## Instructions for the task
Lines in the entries below where the word "tiempoEnSeg" shows up should each be copied.

Saved entries:

——————————

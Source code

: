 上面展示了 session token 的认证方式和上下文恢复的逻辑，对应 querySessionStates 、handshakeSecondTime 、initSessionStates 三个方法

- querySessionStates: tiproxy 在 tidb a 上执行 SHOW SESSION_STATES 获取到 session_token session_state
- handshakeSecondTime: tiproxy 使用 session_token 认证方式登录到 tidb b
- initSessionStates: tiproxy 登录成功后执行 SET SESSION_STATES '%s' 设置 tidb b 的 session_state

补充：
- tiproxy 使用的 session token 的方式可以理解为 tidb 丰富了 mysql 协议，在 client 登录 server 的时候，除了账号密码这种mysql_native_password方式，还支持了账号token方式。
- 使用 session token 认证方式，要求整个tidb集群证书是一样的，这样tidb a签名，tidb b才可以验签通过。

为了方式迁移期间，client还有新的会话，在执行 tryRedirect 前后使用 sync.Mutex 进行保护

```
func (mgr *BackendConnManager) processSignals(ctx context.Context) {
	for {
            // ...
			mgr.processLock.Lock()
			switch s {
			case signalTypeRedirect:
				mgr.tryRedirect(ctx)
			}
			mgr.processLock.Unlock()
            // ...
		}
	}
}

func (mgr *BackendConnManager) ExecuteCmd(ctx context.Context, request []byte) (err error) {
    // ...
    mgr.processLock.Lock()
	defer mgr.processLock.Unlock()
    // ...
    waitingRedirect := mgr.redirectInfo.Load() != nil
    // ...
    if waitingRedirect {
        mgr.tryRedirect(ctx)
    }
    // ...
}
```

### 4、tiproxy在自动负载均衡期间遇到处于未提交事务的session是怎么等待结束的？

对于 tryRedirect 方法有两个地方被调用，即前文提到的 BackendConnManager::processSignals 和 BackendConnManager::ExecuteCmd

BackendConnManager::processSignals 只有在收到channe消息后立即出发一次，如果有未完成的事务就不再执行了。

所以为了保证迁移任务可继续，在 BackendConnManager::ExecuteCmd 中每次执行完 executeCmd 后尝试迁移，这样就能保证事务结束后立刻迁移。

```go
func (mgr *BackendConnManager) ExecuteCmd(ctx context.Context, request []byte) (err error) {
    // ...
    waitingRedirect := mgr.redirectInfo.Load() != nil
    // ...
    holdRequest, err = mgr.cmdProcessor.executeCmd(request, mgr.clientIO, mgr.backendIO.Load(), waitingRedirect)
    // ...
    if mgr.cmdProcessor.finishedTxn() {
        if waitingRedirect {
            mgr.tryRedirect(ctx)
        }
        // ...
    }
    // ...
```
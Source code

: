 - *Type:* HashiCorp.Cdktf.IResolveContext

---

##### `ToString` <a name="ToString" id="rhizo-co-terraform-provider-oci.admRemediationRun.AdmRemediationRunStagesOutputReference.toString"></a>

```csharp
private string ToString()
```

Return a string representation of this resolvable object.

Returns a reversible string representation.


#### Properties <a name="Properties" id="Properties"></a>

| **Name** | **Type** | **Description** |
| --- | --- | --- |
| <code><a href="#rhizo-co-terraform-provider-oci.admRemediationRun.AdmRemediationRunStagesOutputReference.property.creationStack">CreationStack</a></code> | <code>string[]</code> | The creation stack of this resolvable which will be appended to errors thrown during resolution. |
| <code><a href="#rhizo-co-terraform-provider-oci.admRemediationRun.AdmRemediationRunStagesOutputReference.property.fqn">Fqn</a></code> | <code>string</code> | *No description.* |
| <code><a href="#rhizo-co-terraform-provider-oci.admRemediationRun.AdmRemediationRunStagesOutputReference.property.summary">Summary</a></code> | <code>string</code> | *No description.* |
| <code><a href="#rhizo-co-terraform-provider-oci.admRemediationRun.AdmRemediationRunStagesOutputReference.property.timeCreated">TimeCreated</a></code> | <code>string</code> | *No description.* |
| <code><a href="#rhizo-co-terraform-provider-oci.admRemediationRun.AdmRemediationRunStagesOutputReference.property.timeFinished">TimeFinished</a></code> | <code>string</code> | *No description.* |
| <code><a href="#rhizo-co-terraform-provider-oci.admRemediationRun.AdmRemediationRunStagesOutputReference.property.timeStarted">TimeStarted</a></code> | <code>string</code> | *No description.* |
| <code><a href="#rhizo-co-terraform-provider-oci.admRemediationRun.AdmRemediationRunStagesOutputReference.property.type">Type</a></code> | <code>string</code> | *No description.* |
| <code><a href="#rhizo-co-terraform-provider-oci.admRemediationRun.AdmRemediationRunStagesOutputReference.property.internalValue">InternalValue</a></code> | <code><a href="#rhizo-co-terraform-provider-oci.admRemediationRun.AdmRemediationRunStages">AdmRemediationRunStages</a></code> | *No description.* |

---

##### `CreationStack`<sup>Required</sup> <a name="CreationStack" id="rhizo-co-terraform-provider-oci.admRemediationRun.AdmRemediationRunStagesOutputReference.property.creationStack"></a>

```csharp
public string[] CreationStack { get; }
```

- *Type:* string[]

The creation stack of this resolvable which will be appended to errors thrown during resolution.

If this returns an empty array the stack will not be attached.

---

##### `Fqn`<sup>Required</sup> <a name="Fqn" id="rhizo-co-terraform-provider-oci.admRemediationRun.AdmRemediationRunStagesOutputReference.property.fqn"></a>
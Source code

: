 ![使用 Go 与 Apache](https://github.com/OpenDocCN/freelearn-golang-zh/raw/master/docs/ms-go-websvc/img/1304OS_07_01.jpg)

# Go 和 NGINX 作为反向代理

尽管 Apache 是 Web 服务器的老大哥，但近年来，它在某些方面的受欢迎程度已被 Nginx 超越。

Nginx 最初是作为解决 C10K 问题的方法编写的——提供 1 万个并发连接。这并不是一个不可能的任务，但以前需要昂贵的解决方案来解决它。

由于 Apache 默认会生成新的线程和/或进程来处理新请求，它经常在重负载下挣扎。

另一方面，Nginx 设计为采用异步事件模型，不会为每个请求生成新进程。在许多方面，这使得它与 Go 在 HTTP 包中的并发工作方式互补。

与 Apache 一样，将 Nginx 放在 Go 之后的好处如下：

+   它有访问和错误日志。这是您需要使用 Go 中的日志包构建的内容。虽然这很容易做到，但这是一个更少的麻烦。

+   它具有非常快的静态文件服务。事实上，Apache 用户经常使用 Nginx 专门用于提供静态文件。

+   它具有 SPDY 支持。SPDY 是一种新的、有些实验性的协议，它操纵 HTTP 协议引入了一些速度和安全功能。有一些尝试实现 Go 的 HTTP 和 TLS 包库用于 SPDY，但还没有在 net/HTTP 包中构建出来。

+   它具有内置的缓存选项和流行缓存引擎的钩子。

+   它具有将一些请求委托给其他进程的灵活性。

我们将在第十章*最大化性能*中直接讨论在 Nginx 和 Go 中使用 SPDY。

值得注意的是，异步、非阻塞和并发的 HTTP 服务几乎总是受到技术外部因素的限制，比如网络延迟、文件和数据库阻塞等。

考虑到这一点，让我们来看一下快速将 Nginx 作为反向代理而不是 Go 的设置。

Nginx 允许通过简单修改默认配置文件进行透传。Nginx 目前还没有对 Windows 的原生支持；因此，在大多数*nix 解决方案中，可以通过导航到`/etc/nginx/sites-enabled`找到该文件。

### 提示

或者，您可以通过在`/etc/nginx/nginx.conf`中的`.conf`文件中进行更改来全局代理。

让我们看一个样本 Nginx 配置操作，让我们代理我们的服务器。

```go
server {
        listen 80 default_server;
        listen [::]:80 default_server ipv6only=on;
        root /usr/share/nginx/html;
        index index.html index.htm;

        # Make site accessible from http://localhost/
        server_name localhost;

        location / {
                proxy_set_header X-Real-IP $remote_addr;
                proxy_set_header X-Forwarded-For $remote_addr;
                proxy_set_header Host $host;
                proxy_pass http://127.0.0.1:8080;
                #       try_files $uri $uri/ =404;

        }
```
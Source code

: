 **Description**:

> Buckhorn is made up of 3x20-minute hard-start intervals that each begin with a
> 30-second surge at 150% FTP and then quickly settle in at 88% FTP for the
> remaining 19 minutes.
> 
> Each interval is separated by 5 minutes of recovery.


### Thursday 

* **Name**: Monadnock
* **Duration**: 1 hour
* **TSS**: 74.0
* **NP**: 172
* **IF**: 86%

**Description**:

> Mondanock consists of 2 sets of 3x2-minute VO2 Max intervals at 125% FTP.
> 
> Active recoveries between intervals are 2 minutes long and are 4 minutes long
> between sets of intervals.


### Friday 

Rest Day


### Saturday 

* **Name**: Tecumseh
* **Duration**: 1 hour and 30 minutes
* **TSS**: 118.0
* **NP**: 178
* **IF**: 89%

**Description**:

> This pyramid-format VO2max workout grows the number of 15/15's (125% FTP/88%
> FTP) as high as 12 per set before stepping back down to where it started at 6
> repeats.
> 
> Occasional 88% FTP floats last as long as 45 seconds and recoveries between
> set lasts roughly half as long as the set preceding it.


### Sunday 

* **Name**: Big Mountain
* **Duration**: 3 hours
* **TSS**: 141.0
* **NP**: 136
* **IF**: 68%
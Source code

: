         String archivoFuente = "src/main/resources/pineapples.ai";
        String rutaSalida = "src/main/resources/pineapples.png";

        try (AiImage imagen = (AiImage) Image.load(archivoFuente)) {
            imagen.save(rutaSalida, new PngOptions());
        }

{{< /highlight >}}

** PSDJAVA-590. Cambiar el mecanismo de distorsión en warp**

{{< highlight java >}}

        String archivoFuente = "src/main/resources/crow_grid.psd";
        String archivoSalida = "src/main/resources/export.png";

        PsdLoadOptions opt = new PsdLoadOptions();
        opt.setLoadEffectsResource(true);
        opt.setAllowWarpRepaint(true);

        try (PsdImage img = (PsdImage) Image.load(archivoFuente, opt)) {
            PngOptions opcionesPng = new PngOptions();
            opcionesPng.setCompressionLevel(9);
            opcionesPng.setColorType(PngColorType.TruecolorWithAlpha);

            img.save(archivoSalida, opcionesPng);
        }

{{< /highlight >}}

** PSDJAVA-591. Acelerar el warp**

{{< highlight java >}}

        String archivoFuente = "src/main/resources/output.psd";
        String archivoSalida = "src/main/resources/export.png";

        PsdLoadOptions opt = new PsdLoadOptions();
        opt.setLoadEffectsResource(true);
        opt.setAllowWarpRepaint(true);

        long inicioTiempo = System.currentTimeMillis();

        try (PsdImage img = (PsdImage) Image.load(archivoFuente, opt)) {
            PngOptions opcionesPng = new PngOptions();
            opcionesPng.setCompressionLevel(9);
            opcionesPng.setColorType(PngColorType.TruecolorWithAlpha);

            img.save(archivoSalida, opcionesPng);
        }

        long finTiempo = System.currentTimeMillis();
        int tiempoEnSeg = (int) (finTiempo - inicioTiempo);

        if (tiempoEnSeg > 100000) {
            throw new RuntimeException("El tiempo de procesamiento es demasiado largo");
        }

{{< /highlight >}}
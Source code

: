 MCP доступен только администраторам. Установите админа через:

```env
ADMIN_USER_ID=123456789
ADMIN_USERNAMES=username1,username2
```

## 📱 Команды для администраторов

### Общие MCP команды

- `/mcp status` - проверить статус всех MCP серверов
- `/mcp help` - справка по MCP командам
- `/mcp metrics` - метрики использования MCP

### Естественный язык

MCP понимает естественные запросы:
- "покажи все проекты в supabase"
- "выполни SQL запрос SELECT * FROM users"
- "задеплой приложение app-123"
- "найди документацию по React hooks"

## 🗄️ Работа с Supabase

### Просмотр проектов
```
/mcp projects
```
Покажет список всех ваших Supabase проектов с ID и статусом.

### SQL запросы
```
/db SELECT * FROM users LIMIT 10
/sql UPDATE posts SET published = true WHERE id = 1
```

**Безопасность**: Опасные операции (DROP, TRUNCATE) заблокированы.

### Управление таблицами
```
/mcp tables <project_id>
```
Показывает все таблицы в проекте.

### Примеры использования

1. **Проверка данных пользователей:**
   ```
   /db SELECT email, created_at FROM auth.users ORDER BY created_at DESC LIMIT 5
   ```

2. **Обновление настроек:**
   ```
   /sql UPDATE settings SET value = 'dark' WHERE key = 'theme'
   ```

——————————

## Task result
        int tiempoEnSeg = (int) (finTiempo - inicioTiempo);
        if (tiempoEnSeg > 100000) {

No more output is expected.